The air fairly vibrated with energy and optimism at the Global AgInvesting conference this past May as 400 farmland investors and managers met to enthuse about their new asset class, discuss where the best deals can be found and trade business cards. The suits in the ballroom of New York City’s Roosevelt Hotel—built in another gung-ho era, the Roaring Twenties—represented $4 trillion and 20 million acres under management worldwide.
Strong fundamentals are the engine behind the interest in farmland, according to Hunt Stookey of HighQuest Partners, co-sponsor of the event with Soyatech. Income is driving growing demand for protein and the feed to produce it, while biofuels play an increasing role as well.
An additional 120 million to 200 million acres of net new land are needed to meet future demand, Stookey says. That’s 50% to 80% of the land planted to the eight major crops in the U.S. this year.
If anything, the global economic crisis has fueled new interest in farmland. "Many traditional asset classes have shown a new level of vulnerability that has caused some investors to look for new ways to grow and preserve wealth," notes Josh Waddell of Martin, Goodrich & Waddell, based in Sycamore, Ill.
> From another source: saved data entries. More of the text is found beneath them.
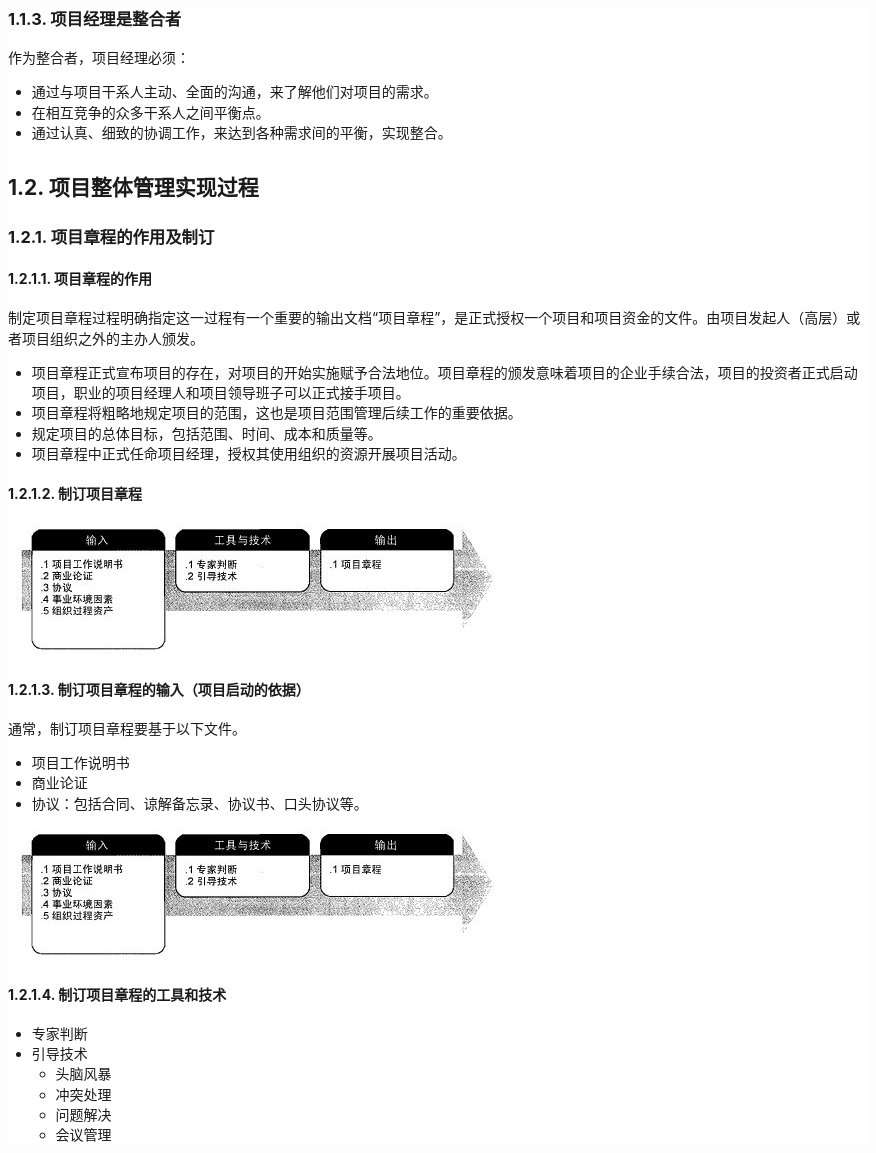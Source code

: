 ### 1.1.3. 项目经理是整合者

作为整合者，项目经理必须：
+ 通过与项目干系人主动、全面的沟通，来了解他们对项目的需求。
+ 在相互竞争的众多干系人之间平衡点。
+ 通过认真、细致的协调工作，来达到各种需求间的平衡，实现整合。

## 1.2. 项目整体管理实现过程

### 1.2.1. 项目章程的作用及制订

#### 1.2.1.1. 项目章程的作用

制定项目章程过程明确指定这一过程有一个重要的输出文档“项目章程”，是正式授权一个项目和项目资金的文件。由项目发起人（高层）或者项目组织之外的主办人颁发。

+ 项目章程正式宣布项目的存在，对项目的开始实施赋予合法地位。项目章程的颁发意味着项目的企业手续合法，项目的投资者正式启动项目，职业的项目经理人和项目领导班子可以正式接手项目。
+ 项目章程将粗略地规定项目的范围，这也是项目范围管理后续工作的重要依据。
+ 规定项目的总体目标，包括范围、时间、成本和质量等。
+ 项目章程中正式任命项目经理，授权其使用组织的资源开展项目活动。

#### 1.2.1.2. 制订项目章程

![](../image/0605.jpg)

#### 1.2.1.3. 制订项目章程的输入（项目启动的依据）

通常，制订项目章程要基于以下文件。
+ 项目工作说明书
+ 商业论证
+ 协议：包括合同、谅解备忘录、协议书、口头协议等。

![](../image/0606.jpg)

#### 1.2.1.4. 制订项目章程的工具和技术

+ 专家判断
+ 引导技术
    + 头脑风暴
    + 冲突处理
    + 问题解决
    + 会议管理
Agricultural farmland is unique among asset classes in that it has demonstrated great resilience in the face of global economic turmoil, Waddell says, while at the same time historically providing a relatively high rate of return (in many cases, 4% to 6%), as well as hedging against inflation.
"The traditional farmland investors, who have long-term goals and who may have been in the market for decades, are still active today," Waddell adds. "However, as the crisis has worsened, we’ve seen a steady increase in ‘first-time’ investors entering the land market, and we have seen steady activity from foreign investors as well."
Historic Returns with Land. Returns to investment in agricultural land generally average 8% for passive leases to 12% when operating the land, including yearly return and appreciation, according to Jose Minaya, who runs the direct private equity program in agricultural investments for TIAA-CREF, which manages pension funds for teachers, health care professionals and others. "They usually also are very stable," Minaya says.
Farmland returns have a standard deviation of about 10% per year, whereas stocks are in the 20% to 25% range, adds Jeff Conrad of the Hancock Agricultural Investment Group, which has $1.3 billion in farmland under management and is on the way to 200,000 acres, mainly in the U.S. in permanent crops (see graph). "Yet farmland’s annual returns are comparable to the S&P 500," he says. "Many investors also like the fact that land is tangible."
Many of the companies represented at the Global AgInvesting conference are seeking an internal rate of return between 25% to 30%. "We attain such levels by bringing technology to operations, improving output," explains Miguel Potocnik, a retired Monsanto Company executive who is now a consultant.